**Your instructions:**
Produce a word-for-word restatement of the lines from the line with "moment-based alternative derives" to the end of the listing below, inclusive.

Input for this task START

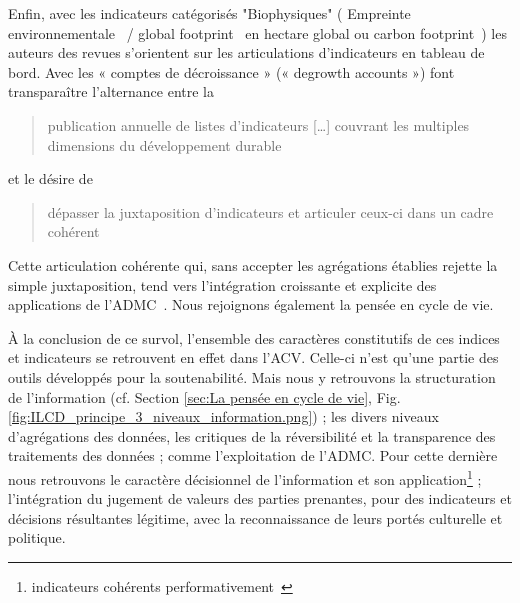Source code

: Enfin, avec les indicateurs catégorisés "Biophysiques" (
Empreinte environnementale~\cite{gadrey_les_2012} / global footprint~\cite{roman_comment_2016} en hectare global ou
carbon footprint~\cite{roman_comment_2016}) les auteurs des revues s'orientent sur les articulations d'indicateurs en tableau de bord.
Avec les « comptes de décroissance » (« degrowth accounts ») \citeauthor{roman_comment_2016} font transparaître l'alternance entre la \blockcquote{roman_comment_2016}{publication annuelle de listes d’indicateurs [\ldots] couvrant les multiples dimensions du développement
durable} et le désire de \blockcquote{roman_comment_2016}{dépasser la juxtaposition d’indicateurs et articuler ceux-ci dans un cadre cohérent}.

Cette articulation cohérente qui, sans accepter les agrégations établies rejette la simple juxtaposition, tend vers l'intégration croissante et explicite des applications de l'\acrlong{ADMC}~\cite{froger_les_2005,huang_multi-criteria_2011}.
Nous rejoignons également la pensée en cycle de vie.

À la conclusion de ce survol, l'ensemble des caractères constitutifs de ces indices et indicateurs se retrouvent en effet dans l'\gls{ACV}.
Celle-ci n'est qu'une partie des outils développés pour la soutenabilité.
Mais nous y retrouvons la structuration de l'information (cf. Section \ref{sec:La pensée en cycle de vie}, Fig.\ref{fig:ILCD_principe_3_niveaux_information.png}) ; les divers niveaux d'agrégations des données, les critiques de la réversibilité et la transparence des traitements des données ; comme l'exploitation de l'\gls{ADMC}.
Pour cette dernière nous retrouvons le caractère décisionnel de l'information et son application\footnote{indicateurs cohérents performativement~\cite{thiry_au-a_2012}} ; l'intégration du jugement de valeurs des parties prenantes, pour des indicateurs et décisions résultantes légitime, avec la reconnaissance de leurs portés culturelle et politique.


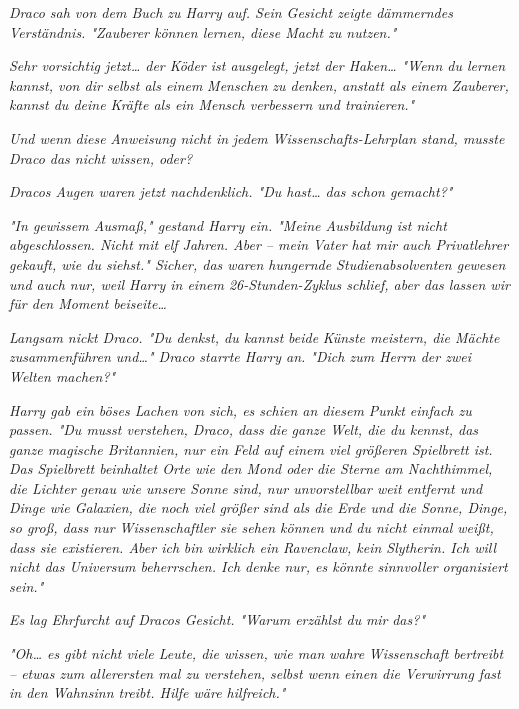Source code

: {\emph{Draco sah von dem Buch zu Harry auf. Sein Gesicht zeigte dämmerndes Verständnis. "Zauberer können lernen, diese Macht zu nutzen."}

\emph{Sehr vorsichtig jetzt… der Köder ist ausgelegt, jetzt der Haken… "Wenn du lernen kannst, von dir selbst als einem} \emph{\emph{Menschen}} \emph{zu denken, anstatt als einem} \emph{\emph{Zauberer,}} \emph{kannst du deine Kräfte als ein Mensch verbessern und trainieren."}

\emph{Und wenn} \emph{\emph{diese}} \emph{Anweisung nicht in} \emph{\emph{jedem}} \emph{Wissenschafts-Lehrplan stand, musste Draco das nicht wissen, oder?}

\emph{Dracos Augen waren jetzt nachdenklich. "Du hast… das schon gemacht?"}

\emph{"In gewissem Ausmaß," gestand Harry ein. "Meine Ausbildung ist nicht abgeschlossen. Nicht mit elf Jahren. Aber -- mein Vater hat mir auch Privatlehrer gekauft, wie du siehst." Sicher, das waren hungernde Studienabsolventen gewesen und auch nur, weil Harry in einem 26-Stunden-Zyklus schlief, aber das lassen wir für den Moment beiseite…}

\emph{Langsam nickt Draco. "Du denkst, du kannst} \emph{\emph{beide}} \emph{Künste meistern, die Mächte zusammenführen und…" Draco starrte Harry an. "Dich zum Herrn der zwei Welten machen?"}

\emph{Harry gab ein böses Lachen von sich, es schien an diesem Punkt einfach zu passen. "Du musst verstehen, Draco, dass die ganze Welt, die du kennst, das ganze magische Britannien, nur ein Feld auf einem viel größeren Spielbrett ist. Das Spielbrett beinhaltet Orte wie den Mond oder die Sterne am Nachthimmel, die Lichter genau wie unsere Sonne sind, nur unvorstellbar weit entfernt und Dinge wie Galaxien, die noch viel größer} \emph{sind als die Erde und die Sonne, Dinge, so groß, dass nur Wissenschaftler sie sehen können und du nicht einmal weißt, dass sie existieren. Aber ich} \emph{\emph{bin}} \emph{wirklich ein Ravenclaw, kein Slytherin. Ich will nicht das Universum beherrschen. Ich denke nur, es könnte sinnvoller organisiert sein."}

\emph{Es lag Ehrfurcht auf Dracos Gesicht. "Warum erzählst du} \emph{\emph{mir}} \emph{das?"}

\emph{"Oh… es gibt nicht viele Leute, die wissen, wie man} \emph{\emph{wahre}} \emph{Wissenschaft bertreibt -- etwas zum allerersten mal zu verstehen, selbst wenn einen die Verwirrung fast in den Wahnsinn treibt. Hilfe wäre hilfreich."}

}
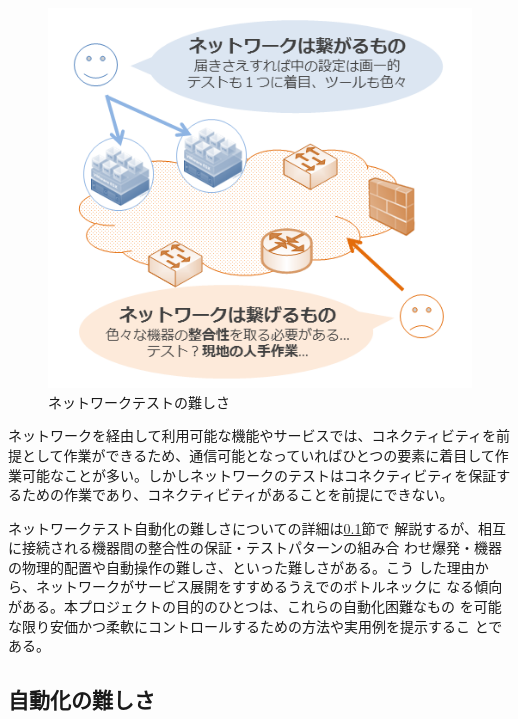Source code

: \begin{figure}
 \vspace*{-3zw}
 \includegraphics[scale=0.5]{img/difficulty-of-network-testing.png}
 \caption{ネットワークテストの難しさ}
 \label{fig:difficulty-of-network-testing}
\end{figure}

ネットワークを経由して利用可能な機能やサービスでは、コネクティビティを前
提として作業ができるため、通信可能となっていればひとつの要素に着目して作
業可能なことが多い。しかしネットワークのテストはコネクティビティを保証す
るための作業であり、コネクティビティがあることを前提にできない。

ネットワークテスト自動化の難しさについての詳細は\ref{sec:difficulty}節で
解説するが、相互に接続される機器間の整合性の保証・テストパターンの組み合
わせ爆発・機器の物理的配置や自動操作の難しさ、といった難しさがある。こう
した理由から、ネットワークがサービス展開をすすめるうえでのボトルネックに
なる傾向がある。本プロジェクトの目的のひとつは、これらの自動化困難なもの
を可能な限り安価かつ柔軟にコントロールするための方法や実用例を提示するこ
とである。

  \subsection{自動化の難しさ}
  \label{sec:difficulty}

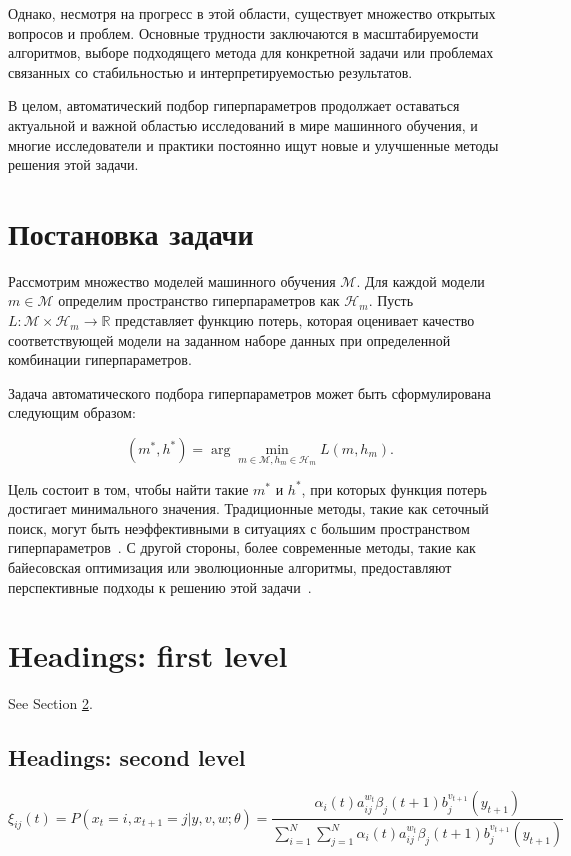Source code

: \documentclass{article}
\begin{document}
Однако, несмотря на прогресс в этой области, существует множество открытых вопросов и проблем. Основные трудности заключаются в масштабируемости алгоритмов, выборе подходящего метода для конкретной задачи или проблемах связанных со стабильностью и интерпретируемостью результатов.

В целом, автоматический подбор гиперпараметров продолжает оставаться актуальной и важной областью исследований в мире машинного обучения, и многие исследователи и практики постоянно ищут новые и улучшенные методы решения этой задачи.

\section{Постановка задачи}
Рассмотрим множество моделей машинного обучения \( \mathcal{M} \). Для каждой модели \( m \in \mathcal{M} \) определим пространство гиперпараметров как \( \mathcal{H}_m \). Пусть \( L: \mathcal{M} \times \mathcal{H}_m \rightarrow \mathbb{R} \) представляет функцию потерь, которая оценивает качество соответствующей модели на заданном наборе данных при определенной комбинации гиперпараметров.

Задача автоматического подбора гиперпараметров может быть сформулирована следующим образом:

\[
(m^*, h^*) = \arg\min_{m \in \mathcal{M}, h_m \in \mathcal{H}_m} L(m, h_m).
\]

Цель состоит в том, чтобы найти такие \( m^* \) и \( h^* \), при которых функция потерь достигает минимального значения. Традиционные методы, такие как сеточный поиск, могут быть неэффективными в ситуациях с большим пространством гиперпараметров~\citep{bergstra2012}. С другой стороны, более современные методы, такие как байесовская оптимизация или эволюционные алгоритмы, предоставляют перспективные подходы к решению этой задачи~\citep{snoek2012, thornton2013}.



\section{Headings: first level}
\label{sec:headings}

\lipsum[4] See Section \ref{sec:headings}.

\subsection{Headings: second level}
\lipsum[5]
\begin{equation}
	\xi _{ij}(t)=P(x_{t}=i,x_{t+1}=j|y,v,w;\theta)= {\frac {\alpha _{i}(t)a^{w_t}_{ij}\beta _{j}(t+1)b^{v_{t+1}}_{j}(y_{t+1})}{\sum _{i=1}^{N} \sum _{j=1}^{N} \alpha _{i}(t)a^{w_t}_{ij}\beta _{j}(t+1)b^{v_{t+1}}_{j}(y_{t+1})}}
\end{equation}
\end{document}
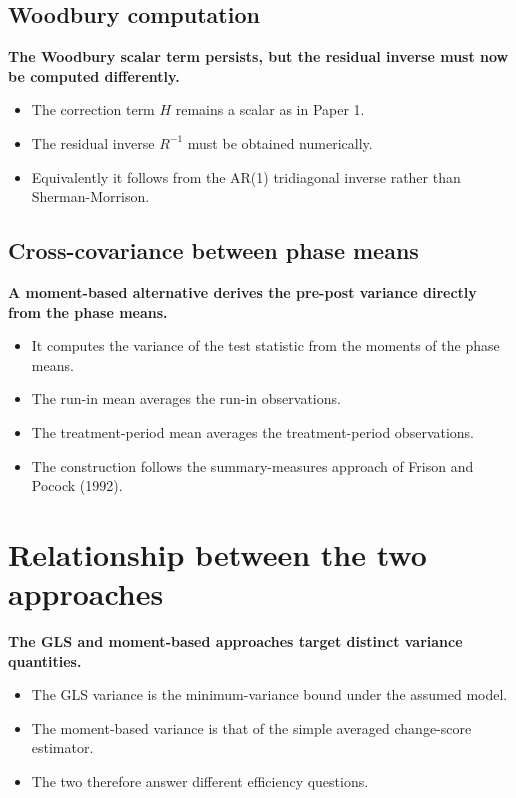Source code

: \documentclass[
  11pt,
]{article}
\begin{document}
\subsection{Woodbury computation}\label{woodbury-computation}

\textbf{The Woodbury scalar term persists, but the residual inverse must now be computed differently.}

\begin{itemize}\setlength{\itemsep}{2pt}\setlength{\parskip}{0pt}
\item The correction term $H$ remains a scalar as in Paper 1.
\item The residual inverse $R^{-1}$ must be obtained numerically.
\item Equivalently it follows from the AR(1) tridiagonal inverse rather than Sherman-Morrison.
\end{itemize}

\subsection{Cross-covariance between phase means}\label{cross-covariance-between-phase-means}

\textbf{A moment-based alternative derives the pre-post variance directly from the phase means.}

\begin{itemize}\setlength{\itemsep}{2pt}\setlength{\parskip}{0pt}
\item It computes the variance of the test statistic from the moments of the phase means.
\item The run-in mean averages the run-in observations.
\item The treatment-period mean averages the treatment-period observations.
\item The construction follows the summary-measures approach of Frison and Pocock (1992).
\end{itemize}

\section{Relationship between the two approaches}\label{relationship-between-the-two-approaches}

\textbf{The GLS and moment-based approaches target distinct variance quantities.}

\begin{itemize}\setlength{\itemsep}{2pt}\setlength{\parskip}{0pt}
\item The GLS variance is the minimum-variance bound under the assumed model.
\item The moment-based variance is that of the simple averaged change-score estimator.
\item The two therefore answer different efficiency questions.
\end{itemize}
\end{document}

Input for this task END

**Answer:**
\textbf{A moment-based alternative derives the pre-post variance directly from the phase means.}

\begin{itemize}\setlength{\itemsep}{2pt}\setlength{\parskip}{0pt}
\item It computes the variance of the test statistic from the moments of the phase means.
\item The run-in mean averages the run-in observations.
\item The treatment-period mean averages the treatment-period observations.
\item The construction follows the summary-measures approach of Frison and Pocock (1992).
\end{itemize}

\section{Relationship between the two approaches}\label{relationship-between-the-two-approaches}

\textbf{The GLS and moment-based approaches target distinct variance quantities.}

\begin{itemize}\setlength{\itemsep}{2pt}\setlength{\parskip}{0pt}
\item The GLS variance is the minimum-variance bound under the assumed model.
\item The moment-based variance is that of the simple averaged change-score estimator.
\item The two therefore answer different efficiency questions.
\end{itemize}
\end{document}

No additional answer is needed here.